Stored data:
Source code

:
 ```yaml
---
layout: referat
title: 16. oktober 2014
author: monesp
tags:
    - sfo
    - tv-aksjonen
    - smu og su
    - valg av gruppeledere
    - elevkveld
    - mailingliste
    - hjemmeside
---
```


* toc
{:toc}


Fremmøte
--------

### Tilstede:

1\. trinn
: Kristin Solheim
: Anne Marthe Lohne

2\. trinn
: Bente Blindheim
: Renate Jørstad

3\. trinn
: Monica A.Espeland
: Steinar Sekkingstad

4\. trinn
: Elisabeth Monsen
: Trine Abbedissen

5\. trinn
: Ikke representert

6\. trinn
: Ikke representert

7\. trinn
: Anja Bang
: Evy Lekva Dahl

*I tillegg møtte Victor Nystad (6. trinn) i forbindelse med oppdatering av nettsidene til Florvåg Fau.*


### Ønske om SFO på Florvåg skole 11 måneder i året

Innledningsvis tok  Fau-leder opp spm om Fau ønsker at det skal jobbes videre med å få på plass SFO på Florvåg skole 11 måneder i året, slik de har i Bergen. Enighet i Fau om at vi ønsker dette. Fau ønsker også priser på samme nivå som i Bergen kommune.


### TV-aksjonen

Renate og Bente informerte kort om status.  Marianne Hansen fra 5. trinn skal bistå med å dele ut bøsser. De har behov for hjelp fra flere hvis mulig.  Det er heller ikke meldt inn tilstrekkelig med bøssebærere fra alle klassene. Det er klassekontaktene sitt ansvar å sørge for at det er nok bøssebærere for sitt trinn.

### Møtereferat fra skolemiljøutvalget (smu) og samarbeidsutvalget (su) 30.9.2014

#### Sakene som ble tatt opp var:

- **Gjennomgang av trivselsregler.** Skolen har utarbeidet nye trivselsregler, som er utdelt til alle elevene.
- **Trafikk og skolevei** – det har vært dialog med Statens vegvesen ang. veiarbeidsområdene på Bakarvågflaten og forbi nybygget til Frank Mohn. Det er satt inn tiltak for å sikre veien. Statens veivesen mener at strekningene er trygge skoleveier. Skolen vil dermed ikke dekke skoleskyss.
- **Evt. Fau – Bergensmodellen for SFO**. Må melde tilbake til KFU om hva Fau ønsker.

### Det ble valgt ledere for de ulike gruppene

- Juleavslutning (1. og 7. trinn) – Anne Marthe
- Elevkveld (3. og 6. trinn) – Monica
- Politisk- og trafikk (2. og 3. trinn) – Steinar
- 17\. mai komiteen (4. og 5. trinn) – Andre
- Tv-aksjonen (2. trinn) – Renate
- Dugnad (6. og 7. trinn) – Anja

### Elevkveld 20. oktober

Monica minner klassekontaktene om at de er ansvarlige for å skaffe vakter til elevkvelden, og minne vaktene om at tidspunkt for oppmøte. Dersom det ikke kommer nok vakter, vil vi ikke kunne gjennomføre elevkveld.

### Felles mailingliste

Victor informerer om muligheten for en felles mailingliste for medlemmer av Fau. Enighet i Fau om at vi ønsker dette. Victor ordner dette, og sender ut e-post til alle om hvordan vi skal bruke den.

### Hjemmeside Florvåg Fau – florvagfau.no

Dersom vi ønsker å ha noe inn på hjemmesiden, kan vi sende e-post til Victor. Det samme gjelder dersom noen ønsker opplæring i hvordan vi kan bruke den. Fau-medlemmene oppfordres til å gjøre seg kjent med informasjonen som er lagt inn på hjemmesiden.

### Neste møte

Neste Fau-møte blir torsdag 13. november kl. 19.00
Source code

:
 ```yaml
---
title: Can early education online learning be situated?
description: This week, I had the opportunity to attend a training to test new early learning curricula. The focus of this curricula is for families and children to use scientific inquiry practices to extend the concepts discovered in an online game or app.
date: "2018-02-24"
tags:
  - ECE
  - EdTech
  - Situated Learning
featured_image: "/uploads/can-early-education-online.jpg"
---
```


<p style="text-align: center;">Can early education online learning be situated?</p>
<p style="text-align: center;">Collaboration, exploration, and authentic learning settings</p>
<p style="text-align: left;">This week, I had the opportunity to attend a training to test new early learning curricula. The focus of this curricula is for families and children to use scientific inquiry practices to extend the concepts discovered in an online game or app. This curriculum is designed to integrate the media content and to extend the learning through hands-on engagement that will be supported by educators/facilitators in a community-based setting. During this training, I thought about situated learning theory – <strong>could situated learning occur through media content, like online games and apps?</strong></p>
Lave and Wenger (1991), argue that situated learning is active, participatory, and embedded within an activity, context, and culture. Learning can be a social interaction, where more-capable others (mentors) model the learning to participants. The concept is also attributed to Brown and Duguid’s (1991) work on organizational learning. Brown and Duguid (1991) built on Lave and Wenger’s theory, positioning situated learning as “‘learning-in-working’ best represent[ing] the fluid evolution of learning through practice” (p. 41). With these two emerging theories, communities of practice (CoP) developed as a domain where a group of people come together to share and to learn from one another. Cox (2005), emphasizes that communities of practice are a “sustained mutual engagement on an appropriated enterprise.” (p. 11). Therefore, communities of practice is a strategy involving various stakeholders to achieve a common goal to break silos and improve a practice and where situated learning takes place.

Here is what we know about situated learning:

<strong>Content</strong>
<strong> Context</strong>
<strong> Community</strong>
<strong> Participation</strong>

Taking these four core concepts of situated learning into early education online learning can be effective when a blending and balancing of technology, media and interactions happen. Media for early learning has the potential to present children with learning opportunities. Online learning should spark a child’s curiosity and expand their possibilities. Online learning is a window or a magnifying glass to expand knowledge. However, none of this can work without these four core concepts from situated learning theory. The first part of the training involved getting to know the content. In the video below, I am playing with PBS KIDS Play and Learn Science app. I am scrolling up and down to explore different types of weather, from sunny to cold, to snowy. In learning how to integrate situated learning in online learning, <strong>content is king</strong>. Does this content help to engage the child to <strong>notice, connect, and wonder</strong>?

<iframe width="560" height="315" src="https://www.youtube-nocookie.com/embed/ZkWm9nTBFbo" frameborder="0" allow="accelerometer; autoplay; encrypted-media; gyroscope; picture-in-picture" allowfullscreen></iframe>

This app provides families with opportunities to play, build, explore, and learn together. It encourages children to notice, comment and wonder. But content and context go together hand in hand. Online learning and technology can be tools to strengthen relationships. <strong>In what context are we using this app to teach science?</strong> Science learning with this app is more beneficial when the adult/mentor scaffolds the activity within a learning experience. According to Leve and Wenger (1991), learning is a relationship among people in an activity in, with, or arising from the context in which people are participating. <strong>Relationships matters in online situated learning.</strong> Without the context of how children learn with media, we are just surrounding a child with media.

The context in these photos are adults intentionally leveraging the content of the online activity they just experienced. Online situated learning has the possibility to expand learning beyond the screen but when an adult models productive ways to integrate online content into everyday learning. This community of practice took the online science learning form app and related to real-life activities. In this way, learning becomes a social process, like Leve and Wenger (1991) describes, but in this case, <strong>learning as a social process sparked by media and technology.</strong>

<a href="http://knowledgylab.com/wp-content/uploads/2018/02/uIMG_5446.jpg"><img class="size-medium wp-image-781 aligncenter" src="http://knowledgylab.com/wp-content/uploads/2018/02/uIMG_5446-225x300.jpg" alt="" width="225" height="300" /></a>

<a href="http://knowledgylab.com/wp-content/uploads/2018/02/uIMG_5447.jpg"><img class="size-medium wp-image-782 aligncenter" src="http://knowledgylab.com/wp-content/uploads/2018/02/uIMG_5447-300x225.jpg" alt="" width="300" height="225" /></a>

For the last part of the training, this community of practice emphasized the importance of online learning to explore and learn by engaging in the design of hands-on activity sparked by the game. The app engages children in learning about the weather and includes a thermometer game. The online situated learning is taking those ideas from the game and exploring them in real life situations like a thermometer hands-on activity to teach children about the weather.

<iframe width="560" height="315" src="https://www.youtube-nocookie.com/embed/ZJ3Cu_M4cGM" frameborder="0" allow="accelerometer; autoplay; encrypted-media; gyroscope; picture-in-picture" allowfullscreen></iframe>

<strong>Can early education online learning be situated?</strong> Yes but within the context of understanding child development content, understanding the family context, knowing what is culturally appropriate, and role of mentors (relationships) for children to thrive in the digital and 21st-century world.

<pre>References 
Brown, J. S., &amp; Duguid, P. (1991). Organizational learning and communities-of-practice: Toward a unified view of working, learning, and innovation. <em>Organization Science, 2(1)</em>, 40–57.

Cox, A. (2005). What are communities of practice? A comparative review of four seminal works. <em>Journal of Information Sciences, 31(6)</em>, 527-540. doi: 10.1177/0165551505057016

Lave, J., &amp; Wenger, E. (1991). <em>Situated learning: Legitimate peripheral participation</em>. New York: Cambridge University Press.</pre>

# [The task]
Return all lines in the data that include the word "Enighet".

# [Task solution]
Innledningsvis tok  Fau-leder opp spm om Fau ønsker at det skal jobbes videre med å få på plass SFO på Florvåg skole 11 måneder i året, slik de har i Bergen. Enighet i Fau om at vi ønsker dette. Fau ønsker også priser på samme nivå som i Bergen kommune.
Victor informerer om muligheten for en felles mailingliste for medlemmer av Fau. Enighet i Fau om at vi ønsker dette. Victor ordner dette, og sender ut e-post til alle om hvordan vi skal bruke den.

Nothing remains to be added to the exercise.